The Need to Know We Matter – Character Creates Opportunity®: Thursday, June 9, 2022

Sustained conflict in the home is one of the most heart-breaking of all conflicts.

The reality is that sustained conflict in the home is rarely one-sided…it usually takes “two to tango” as the saying goes.

When well-educated academics and kitchen table psychologists get to the bottom of these sustained conflicts in the home, they usually land on the truth that there has been a slowly widening gap in what we all know is the fundamental need of all of us, to know that we matter to another person – that someone has chosen us over anything else.

We all know we violate this need every time we fail to give our full attention to someone, glance at our phone while in conversation, quickly dismiss or not even acknowledge the person’s point of view, or flat out ignore them. These occasional missteps can usually be handled, but when we dissect sustained conflict in the home, these violations become a consistent pattern and create real barriers to healing and health in the relationships we care about most.

As our world continues to grow in complexity, we all have a tendency to think we need some new, brilliantly complex methodology to address the growing complexity around us. The truth is when things get too complex, we need to fall back on simple, direct and uncomplicated responses to be most effective.

Here are two simple and timeless steps to help build more compassion in the home and address some tough situations where sustained conflict has created real distance between those we care about most:

  1. Give someone your full attention. One of the most heart-warming ways to show someone they matter is to give them our full attention when we are with them. We need to be intentional and have some discipline to not let some other story start playing in our head when we sit with someone and just simply listen. There are also the obvious actions of keeping your phone down, stop glancing off in the distance, or preparing your response. Despite how smooth we think we are, we are all not good at hiding our distractions. Stay focused on the person who is with us in that moment. Being in the moment with them will make a big difference over time to heal some wounds.
  2. Take turns in the conversation. Some of us may have a tendency to steamroll our way through conversations. We see a real need to get our point across as some process of self-validation. We need to be intentional and have some discipline to simply shut up and take turns volleying back and forth in conversation so everyone can feel they are being heard. Simply working towards doing more listening than talking is a fantastic start. Acknowledging the conversation with the other person through an occasional head nod, direct eye contact, and a question or two to better understand their comments are some of the graduate-level actions we can take.

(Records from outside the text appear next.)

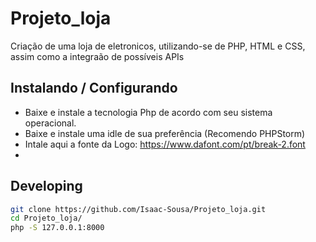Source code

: # Projeto_loja
 Criação de uma loja de eletronicos, utilizando-se de PHP, HTML e CSS, assim como a integraão de possíveis APIs
 
## Instalando / Configurando

- Baixe e instale a tecnologia Php de acordo com seu sistema operacional.
- Baixe e instale uma idle de sua preferência (Recomendo PHPStorm)
- Intale aqui a fonte da Logo: https://www.dafont.com/pt/break-2.font
- 


## Developing
```bash
git clone https://github.com/Isaac-Sousa/Projeto_loja.git
cd Projeto_loja/
php -S 127.0.0.1:8000
```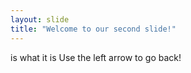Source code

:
 ```yaml
---
layout: slide
title: "Welcome to our second slide!"
---
```

is what it is 
Use the left arrow to go back!
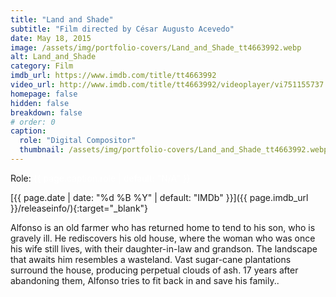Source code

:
 ```yaml
---
title: "Land and Shade"
subtitle: "Film directed by César Augusto Acevedo"
date: May 18, 2015
image: /assets/img/portfolio-covers/Land_and_Shade_tt4663992.webp
alt: Land_and_Shade
category: Film
imdb_url: https://www.imdb.com/title/tt4663992
video_url: http://www.imdb.com/title/tt4663992/videoplayer/vi751155737
homepage: false
hidden: false
breakdown: false
# order: 0
caption:
  role: "Digital Compositor"
  thumbnail: /assets/img/portfolio-covers/Land_and_Shade_tt4663992.webp
---
```

Role: <span style="color:white">{{ page.caption.role | default: "N/A" }}</span>

[{{ page.date | date: "%d %B %Y" | default: "IMDb" }}]({{ page.imdb_url }}/releaseinfo/){:target="_blank"}

Alfonso is an old farmer who has returned home to tend to his son, who is gravely ill. He rediscovers his old house, where the woman who was once his wife still lives, with their daughter-in-law and grandson. The landscape that awaits him resembles a wasteland. Vast sugar-cane plantations surround the house, producing perpetual clouds of ash. 17 years after abandoning them, Alfonso tries to fit back in and save his family..
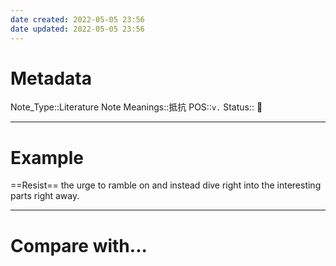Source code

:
 ```yaml
---
date created: 2022-05-05 23:56
date updated: 2022-05-05 23:56
---
```


# Metadata

Note_Type::Literature Note
Meanings::抵抗
POS::`v.`
Status:: 👶

---

# Example

==Resist== the urge to ramble on and instead dive right into the interesting parts right away.

---

# Compare with...
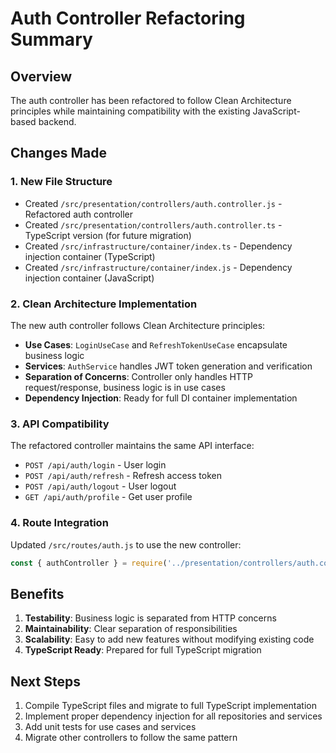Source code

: # Auth Controller Refactoring Summary

## Overview
The auth controller has been refactored to follow Clean Architecture principles while maintaining compatibility with the existing JavaScript-based backend.

## Changes Made

### 1. New File Structure
- Created `/src/presentation/controllers/auth.controller.js` - Refactored auth controller
- Created `/src/presentation/controllers/auth.controller.ts` - TypeScript version (for future migration)
- Created `/src/infrastructure/container/index.ts` - Dependency injection container (TypeScript)
- Created `/src/infrastructure/container/index.js` - Dependency injection container (JavaScript)

### 2. Clean Architecture Implementation
The new auth controller follows Clean Architecture principles:

- **Use Cases**: `LoginUseCase` and `RefreshTokenUseCase` encapsulate business logic
- **Services**: `AuthService` handles JWT token generation and verification
- **Separation of Concerns**: Controller only handles HTTP request/response, business logic is in use cases
- **Dependency Injection**: Ready for full DI container implementation

### 3. API Compatibility
The refactored controller maintains the same API interface:
- `POST /api/auth/login` - User login
- `POST /api/auth/refresh` - Refresh access token
- `POST /api/auth/logout` - User logout
- `GET /api/auth/profile` - Get user profile

### 4. Route Integration
Updated `/src/routes/auth.js` to use the new controller:
```javascript
const { authController } = require('../presentation/controllers/auth.controller');
```

## Benefits
1. **Testability**: Business logic is separated from HTTP concerns
2. **Maintainability**: Clear separation of responsibilities
3. **Scalability**: Easy to add new features without modifying existing code
4. **TypeScript Ready**: Prepared for full TypeScript migration

## Next Steps
1. Compile TypeScript files and migrate to full TypeScript implementation
2. Implement proper dependency injection for all repositories and services
3. Add unit tests for use cases and services
4. Migrate other controllers to follow the same pattern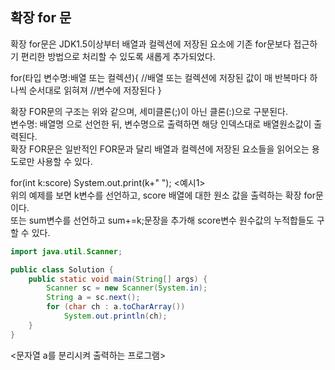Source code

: ## 확장 for 문 
확장 for문은 JDK1.5이상부터 배열과 컬렉션에 저장된 요소에 기존 for문보다 접근하기 편리한 방법으로 처리할 수 있도록 새롭게 추가되었다.

for(타입 변수명:배열 또는 컬렉션){
  //배열 또는 컬렉션에 저장된 값이 매 반복마다 하나씩 순서대로 읽혀져 
  //변수에 저장된다
}    
     
확장 FOR문의 구조는 위와 같으며, 세미클론(;)이 아닌 클론(:)으로 구분된다.    
변수명: 배열명 으로 선언한 뒤, 변수명으로 출력하면 해당 인덱스대로 배열원소값이 출력된다.    
확장 FOR문은 일반적인 FOR문과 달리 배열과 컬렉션에 저장된 요소들을 읽어오는 용도로만 사용할 수 있다.    
     
for(int k:score) 
  System.out.print(k+" ");
<예시1>    
위의 예제를 보면 k변수를 선언하고, score 배열에 대한 원소 값을 출력하는 확장 for문이다.    
또는 sum변수를 선언하고 sum+=k;문장을 추가해 score변수 원수값의 누적합들도 구할 수 있다.   

```java
import java.util.Scanner;

public class Solution {
    public static void main(String[] args) {
        Scanner sc = new Scanner(System.in);
        String a = sc.next();
        for (char ch : a.toCharArray())
            System.out.println(ch);
    }
}
```
<문자열 a를 분리시켜 출력하는 프로그램>          

      

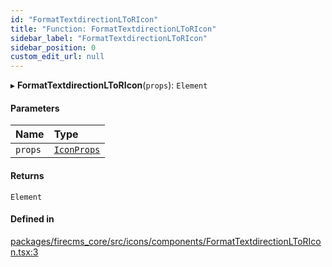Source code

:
 ```yaml
---
id: "FormatTextdirectionLToRIcon"
title: "Function: FormatTextdirectionLToRIcon"
sidebar_label: "FormatTextdirectionLToRIcon"
sidebar_position: 0
custom_edit_url: null
---
```


▸ **FormatTextdirectionLToRIcon**(`props`): `Element`

#### Parameters

| Name | Type |
| :------ | :------ |
| `props` | [`IconProps`](../types/IconProps.md) |

#### Returns

`Element`

#### Defined in

[packages/firecms_core/src/icons/components/FormatTextdirectionLToRIcon.tsx:3](https://github.com/FireCMSco/firecms/blob/d45f3739/packages/firecms_core/src/icons/components/FormatTextdirectionLToRIcon.tsx#L3)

As we continue to work on making a positive impact in our home, work, and community, if we can become more intentional about making sure those around us feel they matter by simply listening and sharing the air during conversation, we will begin to head down a path of showing more compassion to help versus inflicting more pain. In addition, as we take this step, we will continue to build and strengthen our character and we will set a helpful example for others that Character Creates Opportunity to reach our full potential and make a positive impact on those around us.